Top of Supplied information

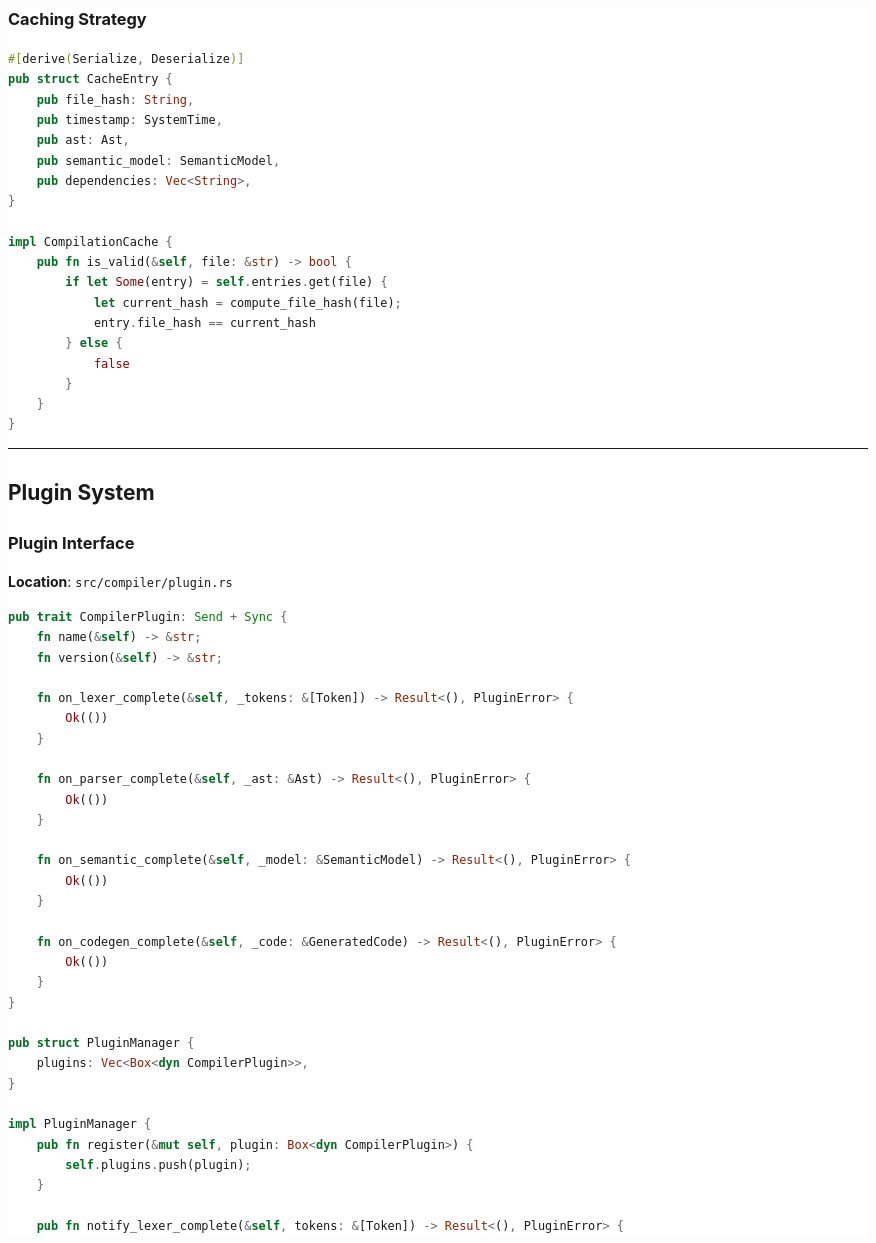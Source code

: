 ### Caching Strategy

```rust
#[derive(Serialize, Deserialize)]
pub struct CacheEntry {
    pub file_hash: String,
    pub timestamp: SystemTime,
    pub ast: Ast,
    pub semantic_model: SemanticModel,
    pub dependencies: Vec<String>,
}

impl CompilationCache {
    pub fn is_valid(&self, file: &str) -> bool {
        if let Some(entry) = self.entries.get(file) {
            let current_hash = compute_file_hash(file);
            entry.file_hash == current_hash
        } else {
            false
        }
    }
}
```

---

## Plugin System

### Plugin Interface

**Location**: `src/compiler/plugin.rs`

```rust
pub trait CompilerPlugin: Send + Sync {
    fn name(&self) -> &str;
    fn version(&self) -> &str;
    
    fn on_lexer_complete(&self, _tokens: &[Token]) -> Result<(), PluginError> {
        Ok(())
    }
    
    fn on_parser_complete(&self, _ast: &Ast) -> Result<(), PluginError> {
        Ok(())
    }
    
    fn on_semantic_complete(&self, _model: &SemanticModel) -> Result<(), PluginError> {
        Ok(())
    }
    
    fn on_codegen_complete(&self, _code: &GeneratedCode) -> Result<(), PluginError> {
        Ok(())
    }
}

pub struct PluginManager {
    plugins: Vec<Box<dyn CompilerPlugin>>,
}

impl PluginManager {
    pub fn register(&mut self, plugin: Box<dyn CompilerPlugin>) {
        self.plugins.push(plugin);
    }
    
    pub fn notify_lexer_complete(&self, tokens: &[Token]) -> Result<(), PluginError> {
```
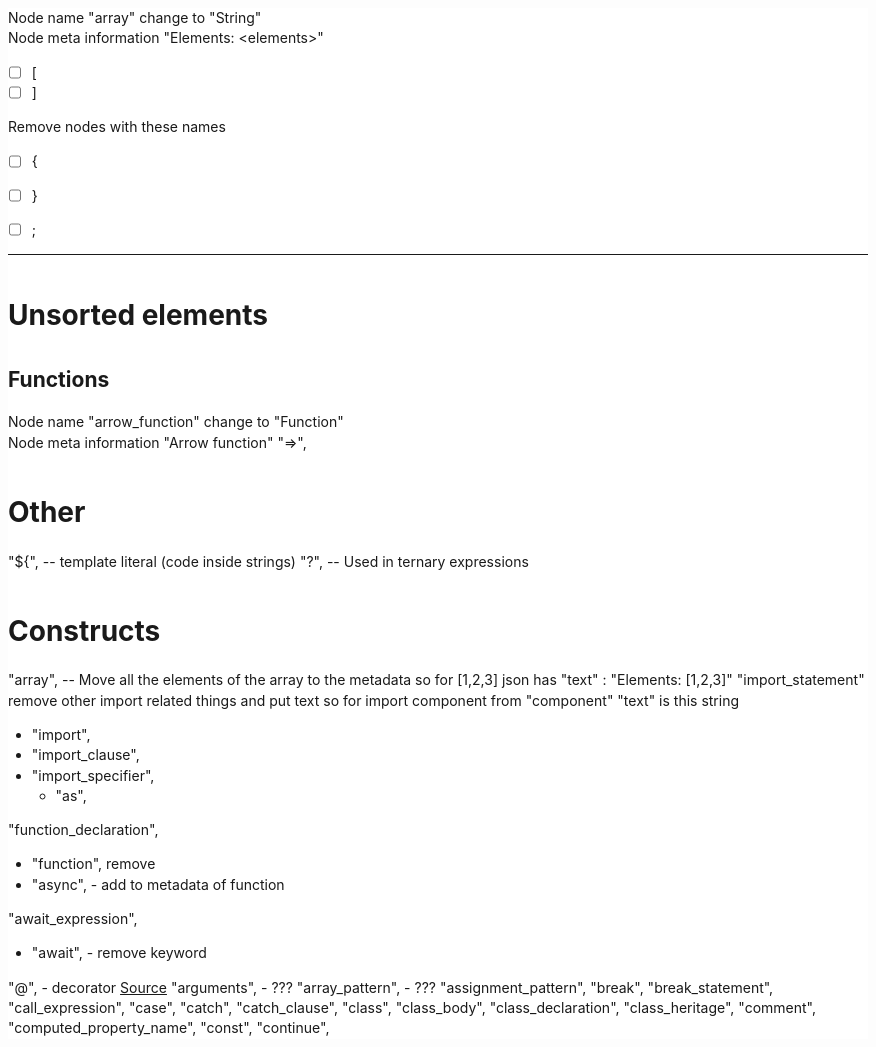 Node name "array" change to "String"\
Node meta information "Elements: \<elements\>"
- [ ] \[
- [ ] \]

Remove nodes with these names
- [ ] \{
- [ ] \}
- [ ] ;


---

# Unsorted elements

## Functions

Node name "arrow_function" change to "Function"\
Node meta information "Arrow function"
"=>",

# Other

"${", -- template literal (code inside strings)
"?", -- Used in ternary expressions

# Constructs


"array", -- Move all the elements of the array to the metadata so for [1,2,3] json has "text" : "Elements: [1,2,3]"
"import_statement" remove other import related things and put text so for import component from "component" "text" is this string
- "import",
- "import_clause",
- "import_specifier",
	- "as",

"function_declaration",
- "function", remove
- "async", - add to metadata of function

"await_expression",
- "await", - remove keyword



"@", - decorator [Source](https://www.sitepoint.com/javascript-decorators-what-they-are/)
"arguments", - ???
"array_pattern", - ???
"assignment_pattern",
"break",
"break_statement",
"call_expression",
"case",
"catch",
"catch_clause",
"class",
"class_body",
"class_declaration",
"class_heritage",
"comment",
"computed_property_name",
"const",
"continue",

Bottom of Supplied information

_Task directions_
Exact copies of all the entries are needed; output them without the pictures.

_Response to the task_
Source code

: ### Caching Strategy

```rust
#[derive(Serialize, Deserialize)]
pub struct CacheEntry {
    pub file_hash: String,
    pub timestamp: SystemTime,
    pub ast: Ast,
    pub semantic_model: SemanticModel,
    pub dependencies: Vec<String>,
}

impl CompilationCache {
    pub fn is_valid(&self, file: &str) -> bool {
        if let Some(entry) = self.entries.get(file) {
            let current_hash = compute_file_hash(file);
            entry.file_hash == current_hash
        } else {
            false
        }
    }
}
```

---

## Plugin System

### Plugin Interface

**Location**: `src/compiler/plugin.rs`

```rust
pub trait CompilerPlugin: Send + Sync {
    fn name(&self) -> &str;
    fn version(&self) -> &str;
    
    fn on_lexer_complete(&self, _tokens: &[Token]) -> Result<(), PluginError> {
        Ok(())
    }
    
    fn on_parser_complete(&self, _ast: &Ast) -> Result<(), PluginError> {
        Ok(())
    }
    
    fn on_semantic_complete(&self, _model: &SemanticModel) -> Result<(), PluginError> {
        Ok(())
    }
    
    fn on_codegen_complete(&self, _code: &GeneratedCode) -> Result<(), PluginError> {
        Ok(())
    }
}

pub struct PluginManager {
    plugins: Vec<Box<dyn CompilerPlugin>>,
}

impl PluginManager {
    pub fn register(&mut self, plugin: Box<dyn CompilerPlugin>) {
        self.plugins.push(plugin);
    }
    
    pub fn notify_lexer_complete(&self, tokens: &[Token]) -> Result<(), PluginError> {
```
 Node name "array" change to "String"\
Node meta information "Elements: \<elements\>"
- [ ] \[
- [ ] \]

Remove nodes with these names
- [ ] \{
- [ ] \}
- [ ] ;


---

# Unsorted elements

## Functions

Node name "arrow_function" change to "Function"\
Node meta information "Arrow function"
"=>",

# Other

"${", -- template literal (code inside strings)
"?", -- Used in ternary expressions

# Constructs


"array", -- Move all the elements of the array to the metadata so for [1,2,3] json has "text" : "Elements: [1,2,3]"
"import_statement" remove other import related things and put text so for import component from "component" "text" is this string
- "import",
- "import_clause",
- "import_specifier",
	- "as",

"function_declaration",
- "function", remove
- "async", - add to metadata of function

"await_expression",
- "await", - remove keyword



"@", - decorator [Source](https://www.sitepoint.com/javascript-decorators-what-they-are/)
"arguments", - ???
"array_pattern", - ???
"assignment_pattern",
"break",
"break_statement",
"call_expression",
"case",
"catch",
"catch_clause",
"class",
"class_body",
"class_declaration",
"class_heritage",
"comment",
"computed_property_name",
"const",
"continue",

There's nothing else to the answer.